Drones and the emergency services
Ahead of a free conference on how drones are being use by Blue Light services we look at how the emergency services are using them now and what is stopping others.
rones have huge potential for the UK with the ‘drone economy’ potentially worth tens of billions if we get the policy and investment environment right. As emerged from our Drones Futures event earlier this year, the UK could lead the way in drone adoption and their role in supporting the vital work of the emergency services is the subject of a free conference we are holding on 9 November.

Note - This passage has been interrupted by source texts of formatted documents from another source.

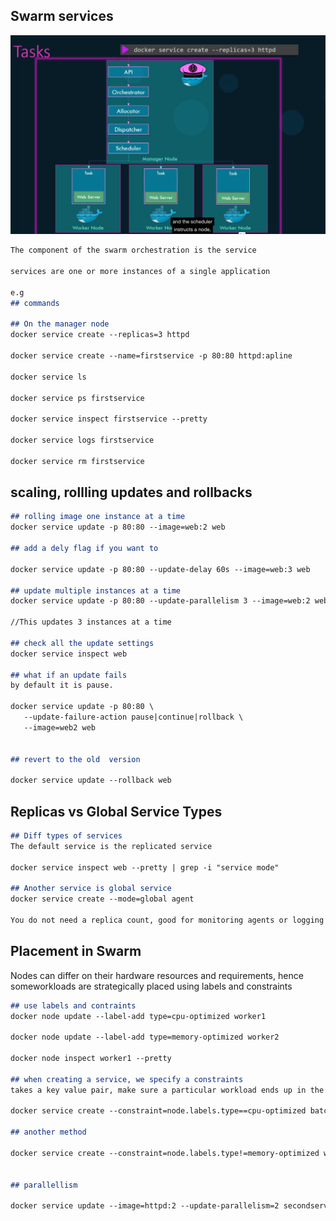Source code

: ## Swarm services
![task](https://github.com/sheyijojo/Docker_CERT/blob/main/_assets/task.png?raw=true) 
```md
The component of the swarm orchestration is the service 

services are one or more instances of a single application

e.g 
## commands

## On the manager node 
docker service create --replicas=3 httpd 

docker service create --name=firstservice -p 80:80 httpd:apline 

docker service ls

docker service ps firstservice 

docker service inspect firstservice --pretty 

docker service logs firstservice 

docker service rm firstservice 
```

## scaling, rollling updates and rollbacks 

```md
## rolling image one instance at a time 
docker service update -p 80:80 --image=web:2 web

## add a dely flag if you want to 

docker service update -p 80:80 --update-delay 60s --image=web:3 web 

## update multiple instances at a time
docker service update -p 80:80 --update-parallelism 3 --image=web:2 web 

//This updates 3 instances at a time 

## check all the update settings 
docker service inspect web 

## what if an update fails 
by default it is pause.

docker service update -p 80:80 \
   --update-failure-action pause|continue|rollback \
   --image=web2 web 


## revert to the old  version

docker service update --rollback web 
```

## Replicas vs Global Service Types

```md
## Diff types of services 
The default service is the replicated service 

docker service inspect web --pretty | grep -i "service mode"

## Another service is global service 
docker service create --mode=global agent 

You do not need a replica count, good for monitoring agents or logging agents 
```

## Placement in Swarm
Nodes can differ on their hardware resources and requirements, hence someworkloads are strategically placed using labels and constraints

```md
## use labels and contraints 
docker node update --label-add type=cpu-optimized worker1

docker node update --label-add type=memory-optimized worker2

docker node inspect worker1 --pretty 

## when creating a service, we specify a constraints
takes a key value pair, make sure a particular workload ends up in the node with a label

docker service create --constraint=node.labels.type==cpu-optimized batch-processing

## another method 

docker service create --constraint=node.labels.type!=memory-optimized web 


## parallellism

docker service update --image=httpd:2 --update-parallelism=2 secondservice



```

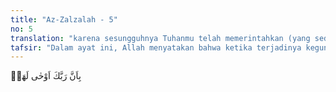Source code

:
 ```yaml
---
title: "Az-Zalzalah - 5"
no: 5
translation: "karena sesungguhnya Tuhanmu telah memerintahkan (yang sedemikian itu) padanya."
tafsir: "Dalam ayat ini, Allah menyatakan bahwa ketika terjadinya keguncangan yang dahsyat itu, saat bumi bergetar dan mengalami kehancuran serta kerusakan, seakan-akan ia menjelaskan kepada manusia bahwa kejadian yang belum pernah terjadi ini tidak menurut ketentuan yang berlaku bagi alam semesta dalam keadaan biasa.\n\nAllah menjelaskan bahwa sebab terjadinya keguncangan tersebut adalah atas perintah-Nya semata. Ketika bumi diperintahkan hancur, maka bumi akan hancur luluh.\n\nPada dasarnya ayat 1-5 di atas berkenaan dengan hari kiamat. Namun dari sekala lebih kecil ayat-ayat tersebut dapat ditafsirkan dengan proses geologi terjadinya gempa, yang sudah barang tentu besarannya jauh lebih kecil dibanding kejadian kiamat kelak.\n\nSeperti telah dijelaskan sebelumnya menurut kajian ilmiah bahwa lempengan-lempengan kulit bumi bergerak dan saling berinteraksi satu sama lain. Pada tempat-tempat saling bertemu, pertemuan lempengan ini menimbulkan gempa bumi. Sebagai contoh adalah Indonesia yang merupakan tempat pertemuan tiga lempeng: Eurasia, Pasifik, dan Indo-Australia. Bila dua lempeng bertemu, maka terjadi tekanan (beban) yang terus menerus, dan bila lempengan tidak tahan lagi menahan tekanan (beban) tersebut, maka lepaslah beban yang telah terkumpul ratusan tahun itu, dan dikeluarkan dalam bentuk gempa bumi.\n\nPada hari itu bumi 'menceritakan beritanya. Beban berat yang dikeluarkan dalam bentuk gempa bumi, merupakan satu proses geologi yang berjalan bertahun-tahun. Begitu seterusnya, setiap selesai beban dilepaskan, kembali proses pengumpulan beban terjadi. Proses geologi atau berita geologi ini dapat direkam baik secara alami maupun dengan menggunakan peralatan geofisika ataupun geodesi (lihat juga an-Naml/27: 88, ath-thur/52: 6). Telaah tentang gempa bumi dapat dilihat pula pada Surah an-Naba'/78: 17-20."
---
```


بِاَنَّ رَبَّكَ اَوْحٰى لَهَاۗ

For the emergency services, drones offer some serious capability. Most obviously they are a cheaper and more rapid response alternative to helicopters, giving operational commanders better insight to best deploy resources. This flexibility can speed up search and rescue operations, limit the risk to staff, reduce costs and save lives. Right now, Lincolnshire Police, who spoke at our Drone Futures conference earlier in the year, are using drones to search for missing people, fighting rural crime, supporting local councils and managing traffic around large events. The Royal National Lifeboat Institution (RNLI) ran trials using drones in real life rescues and West Yorkshire Fire and Rescue have started using drones to evaluate fires and reduce risks to their personnel.
In the future, who knows how the user cases will develop, but concepts for drone ambulances are being worked on and as drone tech becomes smaller, they could become more ubiquitous among emergency responders (who could imagine 20 years ago each emergency service employee would have access to smartphones?).
So the benefits of using drones in the emergency services are vast, but how systematic and effective are they being used? The truth is that like other technologies, drone adoption in blue light services has been patchy. The localised nature of emergency services makes it very difficult to have a single approach to technology rollout. Some police and fire services have got great stories to tell, whilst others have with invested poorly (bought the machines but not understood it) or are only at the start of their drone journeys. So what are the barriers?
Money and resources are the obvious barriers, but leadership culture is a big one too. It needs to occur to emergency service leaders to use drones and make sure those on the ground have the confidence, understanding and skills to effectively deploy them and no what they offer. The need for collaboration with other services is essential to addressing these gaps as is having examples and real champions for drones across all the blue light services.